Problem:
Return every line below in which "Zone" appears.

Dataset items
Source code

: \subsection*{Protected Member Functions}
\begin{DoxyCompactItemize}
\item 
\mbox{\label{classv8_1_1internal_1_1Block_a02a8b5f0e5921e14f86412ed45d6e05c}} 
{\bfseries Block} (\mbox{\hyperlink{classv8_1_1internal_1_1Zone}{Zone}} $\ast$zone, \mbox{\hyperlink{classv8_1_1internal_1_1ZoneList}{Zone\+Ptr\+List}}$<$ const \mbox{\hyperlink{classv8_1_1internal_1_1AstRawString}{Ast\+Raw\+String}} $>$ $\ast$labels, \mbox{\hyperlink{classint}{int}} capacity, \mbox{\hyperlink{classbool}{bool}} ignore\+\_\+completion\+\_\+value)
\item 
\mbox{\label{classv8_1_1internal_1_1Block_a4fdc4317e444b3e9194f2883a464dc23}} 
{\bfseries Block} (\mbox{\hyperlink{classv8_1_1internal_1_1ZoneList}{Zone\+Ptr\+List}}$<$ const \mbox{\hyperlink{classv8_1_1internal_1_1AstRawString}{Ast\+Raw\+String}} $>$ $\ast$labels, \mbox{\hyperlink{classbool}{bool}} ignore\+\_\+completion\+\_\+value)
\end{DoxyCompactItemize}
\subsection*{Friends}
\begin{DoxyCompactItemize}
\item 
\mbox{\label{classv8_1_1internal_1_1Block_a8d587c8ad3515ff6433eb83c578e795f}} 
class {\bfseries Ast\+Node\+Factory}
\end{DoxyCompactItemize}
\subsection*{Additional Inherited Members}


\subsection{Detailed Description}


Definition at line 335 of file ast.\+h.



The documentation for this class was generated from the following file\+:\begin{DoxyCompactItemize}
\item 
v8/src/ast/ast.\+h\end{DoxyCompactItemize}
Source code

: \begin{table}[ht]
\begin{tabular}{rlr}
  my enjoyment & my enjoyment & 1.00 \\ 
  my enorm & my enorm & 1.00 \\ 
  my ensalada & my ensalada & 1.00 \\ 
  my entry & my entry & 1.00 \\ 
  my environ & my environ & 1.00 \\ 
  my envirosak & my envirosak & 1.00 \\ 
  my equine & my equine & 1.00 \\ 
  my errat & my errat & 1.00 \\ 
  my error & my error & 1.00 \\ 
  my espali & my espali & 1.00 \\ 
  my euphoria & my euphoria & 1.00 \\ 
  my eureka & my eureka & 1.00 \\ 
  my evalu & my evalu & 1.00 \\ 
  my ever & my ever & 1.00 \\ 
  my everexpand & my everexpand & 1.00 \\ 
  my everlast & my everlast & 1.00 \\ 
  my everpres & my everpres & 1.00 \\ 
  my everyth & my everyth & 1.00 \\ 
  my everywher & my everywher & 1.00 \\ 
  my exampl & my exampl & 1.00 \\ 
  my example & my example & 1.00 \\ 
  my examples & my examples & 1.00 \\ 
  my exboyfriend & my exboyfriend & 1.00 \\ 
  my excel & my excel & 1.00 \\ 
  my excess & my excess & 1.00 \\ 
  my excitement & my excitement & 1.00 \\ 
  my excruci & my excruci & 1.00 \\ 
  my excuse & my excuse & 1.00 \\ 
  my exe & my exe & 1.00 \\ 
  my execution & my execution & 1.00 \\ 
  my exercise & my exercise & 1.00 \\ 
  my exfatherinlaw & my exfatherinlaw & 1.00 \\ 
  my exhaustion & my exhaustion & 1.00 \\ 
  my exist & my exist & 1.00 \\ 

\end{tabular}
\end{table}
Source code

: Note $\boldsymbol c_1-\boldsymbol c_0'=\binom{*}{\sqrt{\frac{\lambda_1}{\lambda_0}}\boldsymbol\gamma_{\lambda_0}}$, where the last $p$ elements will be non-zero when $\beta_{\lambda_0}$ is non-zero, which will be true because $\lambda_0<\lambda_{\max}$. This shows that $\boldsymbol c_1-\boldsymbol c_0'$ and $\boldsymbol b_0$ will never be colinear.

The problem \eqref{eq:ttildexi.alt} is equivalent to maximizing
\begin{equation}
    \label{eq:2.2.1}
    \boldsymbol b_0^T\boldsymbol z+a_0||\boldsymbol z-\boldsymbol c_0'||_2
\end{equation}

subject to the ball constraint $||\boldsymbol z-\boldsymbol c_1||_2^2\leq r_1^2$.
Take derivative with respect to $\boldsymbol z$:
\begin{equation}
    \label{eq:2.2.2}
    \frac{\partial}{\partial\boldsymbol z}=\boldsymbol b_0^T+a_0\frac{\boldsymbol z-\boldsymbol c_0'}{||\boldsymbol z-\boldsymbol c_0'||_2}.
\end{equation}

Answer section:
{\bfseries Block} (\mbox{\hyperlink{classv8_1_1internal_1_1Zone}{Zone}} $\ast$zone, \mbox{\hyperlink{classv8_1_1internal_1_1ZoneList}{Zone\+Ptr\+List}}$<$ const \mbox{\hyperlink{classv8_1_1internal_1_1AstRawString}{Ast\+Raw\+String}} $>$ $\ast$labels, \mbox{\hyperlink{classint}{int}} capacity, \mbox{\hyperlink{classbool}{bool}} ignore\+\_\+completion\+\_\+value)
{\bfseries Block} (\mbox{\hyperlink{classv8_1_1internal_1_1ZoneList}{Zone\+Ptr\+List}}$<$ const \mbox{\hyperlink{classv8_1_1internal_1_1AstRawString}{Ast\+Raw\+String}} $>$ $\ast$labels, \mbox{\hyperlink{classbool}{bool}} ignore\+\_\+completion\+\_\+value)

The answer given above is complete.